Stored data entries
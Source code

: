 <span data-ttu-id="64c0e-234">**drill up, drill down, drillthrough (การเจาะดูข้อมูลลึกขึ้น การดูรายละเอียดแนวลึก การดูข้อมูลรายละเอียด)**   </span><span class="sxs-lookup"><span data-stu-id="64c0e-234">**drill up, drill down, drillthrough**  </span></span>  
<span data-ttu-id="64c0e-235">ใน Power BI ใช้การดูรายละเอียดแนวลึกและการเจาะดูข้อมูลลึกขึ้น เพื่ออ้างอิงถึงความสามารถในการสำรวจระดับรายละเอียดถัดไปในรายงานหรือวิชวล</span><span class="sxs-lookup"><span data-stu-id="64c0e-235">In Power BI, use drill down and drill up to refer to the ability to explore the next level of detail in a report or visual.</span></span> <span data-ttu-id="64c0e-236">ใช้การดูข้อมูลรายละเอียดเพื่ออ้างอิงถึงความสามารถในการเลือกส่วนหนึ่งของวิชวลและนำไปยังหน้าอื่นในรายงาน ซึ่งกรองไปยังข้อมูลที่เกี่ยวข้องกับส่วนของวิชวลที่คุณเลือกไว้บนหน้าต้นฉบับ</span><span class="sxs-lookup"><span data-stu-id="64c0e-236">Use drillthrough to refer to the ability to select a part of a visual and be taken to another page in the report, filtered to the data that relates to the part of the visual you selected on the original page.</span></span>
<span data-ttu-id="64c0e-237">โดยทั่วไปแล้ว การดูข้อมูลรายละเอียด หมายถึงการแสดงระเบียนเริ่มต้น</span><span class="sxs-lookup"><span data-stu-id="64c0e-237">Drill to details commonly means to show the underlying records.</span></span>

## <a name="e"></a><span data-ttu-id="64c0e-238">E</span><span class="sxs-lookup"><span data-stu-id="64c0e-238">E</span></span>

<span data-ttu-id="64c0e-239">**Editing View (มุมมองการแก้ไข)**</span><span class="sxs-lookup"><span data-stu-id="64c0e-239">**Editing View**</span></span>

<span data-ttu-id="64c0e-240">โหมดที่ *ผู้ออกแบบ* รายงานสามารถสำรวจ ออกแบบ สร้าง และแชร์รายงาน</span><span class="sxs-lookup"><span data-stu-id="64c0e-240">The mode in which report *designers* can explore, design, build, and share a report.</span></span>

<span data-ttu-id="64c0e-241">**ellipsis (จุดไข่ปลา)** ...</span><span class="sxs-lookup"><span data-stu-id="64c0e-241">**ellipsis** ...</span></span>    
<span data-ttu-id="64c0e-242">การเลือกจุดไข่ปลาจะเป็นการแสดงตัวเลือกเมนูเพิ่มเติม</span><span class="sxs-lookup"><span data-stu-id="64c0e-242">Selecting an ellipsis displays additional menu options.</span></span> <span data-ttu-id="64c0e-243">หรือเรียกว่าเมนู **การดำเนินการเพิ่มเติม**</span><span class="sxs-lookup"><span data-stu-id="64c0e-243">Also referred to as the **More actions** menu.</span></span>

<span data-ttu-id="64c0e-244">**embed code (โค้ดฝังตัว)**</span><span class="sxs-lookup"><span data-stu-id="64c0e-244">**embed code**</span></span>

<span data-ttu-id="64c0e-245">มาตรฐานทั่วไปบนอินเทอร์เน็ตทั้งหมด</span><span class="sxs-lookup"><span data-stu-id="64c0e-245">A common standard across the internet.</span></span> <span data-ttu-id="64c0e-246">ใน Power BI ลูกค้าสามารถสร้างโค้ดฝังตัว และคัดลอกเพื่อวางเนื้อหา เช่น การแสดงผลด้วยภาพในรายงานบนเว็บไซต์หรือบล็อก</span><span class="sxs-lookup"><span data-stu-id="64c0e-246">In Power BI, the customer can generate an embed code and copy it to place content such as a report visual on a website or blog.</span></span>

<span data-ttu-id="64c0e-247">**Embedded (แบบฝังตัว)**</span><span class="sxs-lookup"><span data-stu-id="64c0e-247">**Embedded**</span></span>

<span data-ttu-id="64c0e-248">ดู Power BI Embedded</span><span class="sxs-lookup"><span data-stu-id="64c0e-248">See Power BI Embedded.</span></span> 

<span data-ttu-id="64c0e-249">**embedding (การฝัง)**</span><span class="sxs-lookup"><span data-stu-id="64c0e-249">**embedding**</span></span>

* _What is required_:
Note each line above that contains "ellipsis" and copy it out.

* _Response_:
<span data-ttu-id="64c0e-241">**ellipsis (จุดไข่ปลา)** ...</span><span class="sxs-lookup"><span data-stu-id="64c0e-241">**ellipsis** ...</span></span>    
<span data-ttu-id="64c0e-242">การเลือกจุดไข่ปลาจะเป็นการแสดงตัวเลือกเมนูเพิ่มเติม</span><span class="sxs-lookup"><span data-stu-id="64c0e-242">Selecting an ellipsis displays additional menu options.</span></span> <span data-ttu-id="64c0e-243">หรือเรียกว่าเมนู **การดำเนินการเพิ่มเติม**</span><span class="sxs-lookup"><span data-stu-id="64c0e-243">Also referred to as the **More actions** menu.</span></span>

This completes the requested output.